Your task: Check each line of the listing for the string "November", count the lines that have it, and answer with that number only.
+===+
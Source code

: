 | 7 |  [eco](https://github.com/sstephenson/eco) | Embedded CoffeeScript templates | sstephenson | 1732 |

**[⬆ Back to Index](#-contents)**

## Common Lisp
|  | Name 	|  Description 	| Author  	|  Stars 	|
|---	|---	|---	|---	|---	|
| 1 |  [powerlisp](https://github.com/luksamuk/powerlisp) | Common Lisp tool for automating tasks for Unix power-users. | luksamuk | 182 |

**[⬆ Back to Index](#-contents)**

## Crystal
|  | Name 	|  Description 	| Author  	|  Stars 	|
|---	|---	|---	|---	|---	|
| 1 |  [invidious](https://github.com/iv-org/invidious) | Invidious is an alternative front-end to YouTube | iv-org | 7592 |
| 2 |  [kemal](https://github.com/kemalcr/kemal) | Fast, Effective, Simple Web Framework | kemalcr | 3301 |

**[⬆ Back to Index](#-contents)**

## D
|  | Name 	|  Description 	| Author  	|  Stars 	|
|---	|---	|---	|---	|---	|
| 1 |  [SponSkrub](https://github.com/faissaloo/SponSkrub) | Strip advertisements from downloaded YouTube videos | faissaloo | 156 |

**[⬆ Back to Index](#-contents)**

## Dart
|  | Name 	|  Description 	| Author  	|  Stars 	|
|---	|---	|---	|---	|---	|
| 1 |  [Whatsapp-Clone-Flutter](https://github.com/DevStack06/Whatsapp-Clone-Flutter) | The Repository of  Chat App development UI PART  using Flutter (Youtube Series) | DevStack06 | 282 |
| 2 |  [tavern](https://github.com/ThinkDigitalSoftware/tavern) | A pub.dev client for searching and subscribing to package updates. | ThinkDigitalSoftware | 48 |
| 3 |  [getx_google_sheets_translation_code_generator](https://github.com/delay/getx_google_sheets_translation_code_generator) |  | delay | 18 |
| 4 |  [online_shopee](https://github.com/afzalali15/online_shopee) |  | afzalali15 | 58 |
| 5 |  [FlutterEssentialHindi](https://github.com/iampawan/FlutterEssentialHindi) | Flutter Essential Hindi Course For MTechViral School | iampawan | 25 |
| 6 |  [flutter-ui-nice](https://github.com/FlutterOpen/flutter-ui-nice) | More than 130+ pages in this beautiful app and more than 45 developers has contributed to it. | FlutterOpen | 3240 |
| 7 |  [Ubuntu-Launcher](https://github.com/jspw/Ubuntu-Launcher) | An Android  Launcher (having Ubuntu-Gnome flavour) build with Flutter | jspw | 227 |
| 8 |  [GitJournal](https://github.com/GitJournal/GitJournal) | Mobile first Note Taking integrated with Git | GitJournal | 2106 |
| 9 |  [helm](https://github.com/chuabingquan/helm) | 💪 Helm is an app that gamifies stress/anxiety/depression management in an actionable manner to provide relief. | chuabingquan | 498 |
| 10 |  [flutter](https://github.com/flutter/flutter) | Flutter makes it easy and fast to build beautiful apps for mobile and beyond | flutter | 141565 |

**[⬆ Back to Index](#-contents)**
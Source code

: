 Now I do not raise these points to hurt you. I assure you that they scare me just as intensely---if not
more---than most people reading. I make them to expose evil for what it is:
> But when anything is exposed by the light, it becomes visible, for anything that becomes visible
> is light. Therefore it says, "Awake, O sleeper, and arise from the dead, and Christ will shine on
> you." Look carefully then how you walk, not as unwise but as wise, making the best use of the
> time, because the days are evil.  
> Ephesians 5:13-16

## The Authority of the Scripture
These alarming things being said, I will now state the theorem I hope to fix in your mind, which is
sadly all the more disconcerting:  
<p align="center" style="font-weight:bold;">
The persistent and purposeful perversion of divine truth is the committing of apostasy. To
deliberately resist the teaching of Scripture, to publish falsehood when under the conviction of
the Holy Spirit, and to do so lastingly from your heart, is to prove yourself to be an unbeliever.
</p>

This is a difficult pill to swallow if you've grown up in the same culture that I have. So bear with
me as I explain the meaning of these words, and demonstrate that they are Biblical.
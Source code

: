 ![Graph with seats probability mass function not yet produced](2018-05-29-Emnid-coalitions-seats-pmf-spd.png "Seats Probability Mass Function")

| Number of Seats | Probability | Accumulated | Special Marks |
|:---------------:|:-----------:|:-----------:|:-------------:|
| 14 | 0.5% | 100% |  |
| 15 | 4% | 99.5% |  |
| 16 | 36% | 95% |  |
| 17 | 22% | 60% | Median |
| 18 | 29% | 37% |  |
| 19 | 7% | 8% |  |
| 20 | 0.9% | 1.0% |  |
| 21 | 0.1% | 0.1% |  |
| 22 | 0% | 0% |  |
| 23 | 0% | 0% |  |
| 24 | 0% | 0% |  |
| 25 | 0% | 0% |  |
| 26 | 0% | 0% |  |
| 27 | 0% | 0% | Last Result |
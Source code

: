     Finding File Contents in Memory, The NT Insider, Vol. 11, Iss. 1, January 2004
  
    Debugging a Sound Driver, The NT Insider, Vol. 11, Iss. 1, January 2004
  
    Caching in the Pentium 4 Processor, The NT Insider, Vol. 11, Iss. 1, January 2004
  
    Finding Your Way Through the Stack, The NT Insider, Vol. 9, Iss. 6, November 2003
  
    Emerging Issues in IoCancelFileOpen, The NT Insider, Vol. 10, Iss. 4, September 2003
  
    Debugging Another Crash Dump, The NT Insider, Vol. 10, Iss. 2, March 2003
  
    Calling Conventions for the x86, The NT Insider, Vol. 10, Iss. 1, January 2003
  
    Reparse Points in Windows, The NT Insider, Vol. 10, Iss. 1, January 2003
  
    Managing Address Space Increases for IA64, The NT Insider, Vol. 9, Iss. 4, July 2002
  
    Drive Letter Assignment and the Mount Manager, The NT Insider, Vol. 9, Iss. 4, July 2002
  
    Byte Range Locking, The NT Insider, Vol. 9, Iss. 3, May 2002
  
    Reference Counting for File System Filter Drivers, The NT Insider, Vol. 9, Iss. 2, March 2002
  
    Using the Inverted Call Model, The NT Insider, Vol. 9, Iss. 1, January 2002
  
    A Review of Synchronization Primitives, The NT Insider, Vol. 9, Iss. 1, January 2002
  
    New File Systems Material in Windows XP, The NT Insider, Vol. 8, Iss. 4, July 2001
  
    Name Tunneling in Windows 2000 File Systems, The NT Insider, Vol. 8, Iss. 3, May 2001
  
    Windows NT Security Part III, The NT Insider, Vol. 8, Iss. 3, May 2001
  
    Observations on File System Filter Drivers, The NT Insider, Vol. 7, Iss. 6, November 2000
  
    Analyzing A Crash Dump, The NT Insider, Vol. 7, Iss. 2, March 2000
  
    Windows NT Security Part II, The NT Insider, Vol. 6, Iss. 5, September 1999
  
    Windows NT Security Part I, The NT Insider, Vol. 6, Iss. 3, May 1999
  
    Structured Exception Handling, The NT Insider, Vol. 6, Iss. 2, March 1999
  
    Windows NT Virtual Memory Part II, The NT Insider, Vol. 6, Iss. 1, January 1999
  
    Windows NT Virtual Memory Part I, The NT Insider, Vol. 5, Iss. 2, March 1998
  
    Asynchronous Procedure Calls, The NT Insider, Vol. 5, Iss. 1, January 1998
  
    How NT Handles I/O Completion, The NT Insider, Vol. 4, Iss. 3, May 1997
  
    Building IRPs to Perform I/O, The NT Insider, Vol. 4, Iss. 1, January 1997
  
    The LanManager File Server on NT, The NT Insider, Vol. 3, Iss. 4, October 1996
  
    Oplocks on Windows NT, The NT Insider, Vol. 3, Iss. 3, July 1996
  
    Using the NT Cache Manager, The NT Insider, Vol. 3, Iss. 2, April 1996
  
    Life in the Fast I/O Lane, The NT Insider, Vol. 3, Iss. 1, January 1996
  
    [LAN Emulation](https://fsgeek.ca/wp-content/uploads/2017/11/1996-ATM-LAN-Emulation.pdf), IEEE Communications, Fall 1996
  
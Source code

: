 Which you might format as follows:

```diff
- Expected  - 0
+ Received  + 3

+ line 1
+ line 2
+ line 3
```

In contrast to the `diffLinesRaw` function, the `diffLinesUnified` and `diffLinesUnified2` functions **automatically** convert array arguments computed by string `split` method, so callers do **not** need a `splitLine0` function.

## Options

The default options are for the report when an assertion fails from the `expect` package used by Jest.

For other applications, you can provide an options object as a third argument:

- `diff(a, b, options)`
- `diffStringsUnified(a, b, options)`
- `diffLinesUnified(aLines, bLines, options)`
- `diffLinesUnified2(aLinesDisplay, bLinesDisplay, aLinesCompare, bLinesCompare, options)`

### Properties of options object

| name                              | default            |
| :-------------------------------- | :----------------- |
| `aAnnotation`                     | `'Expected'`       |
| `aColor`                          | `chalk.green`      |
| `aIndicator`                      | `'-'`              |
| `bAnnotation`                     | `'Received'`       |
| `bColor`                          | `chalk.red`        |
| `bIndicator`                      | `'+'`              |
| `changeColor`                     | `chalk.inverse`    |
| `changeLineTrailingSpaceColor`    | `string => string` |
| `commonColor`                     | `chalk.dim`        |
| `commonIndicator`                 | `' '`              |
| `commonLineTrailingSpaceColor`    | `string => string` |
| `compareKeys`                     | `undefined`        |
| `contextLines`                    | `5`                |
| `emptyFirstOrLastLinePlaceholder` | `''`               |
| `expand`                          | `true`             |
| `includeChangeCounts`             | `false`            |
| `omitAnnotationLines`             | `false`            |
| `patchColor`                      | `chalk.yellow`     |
+===+
Completed exercise: 2